YOUR TASK: I'd like the line containing "2. cleanQ3.sh" and every line below it, to the end of the material, repeated exactly and with nothing else.

GIVEN DATA:
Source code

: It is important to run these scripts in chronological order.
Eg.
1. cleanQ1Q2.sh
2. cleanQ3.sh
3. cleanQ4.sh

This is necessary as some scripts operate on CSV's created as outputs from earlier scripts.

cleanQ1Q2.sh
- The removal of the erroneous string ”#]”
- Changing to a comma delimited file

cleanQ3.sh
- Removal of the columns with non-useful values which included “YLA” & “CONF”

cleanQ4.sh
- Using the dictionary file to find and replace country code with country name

PROBLEM SOLUTION:
2. cleanQ3.sh
3. cleanQ4.sh

This is necessary as some scripts operate on CSV's created as outputs from earlier scripts.

cleanQ1Q2.sh
- The removal of the erroneous string ”#]”
- Changing to a comma delimited file

cleanQ3.sh
- Removal of the columns with non-useful values which included “YLA” & “CONF”

cleanQ4.sh
- Using the dictionary file to find and replace country code with country name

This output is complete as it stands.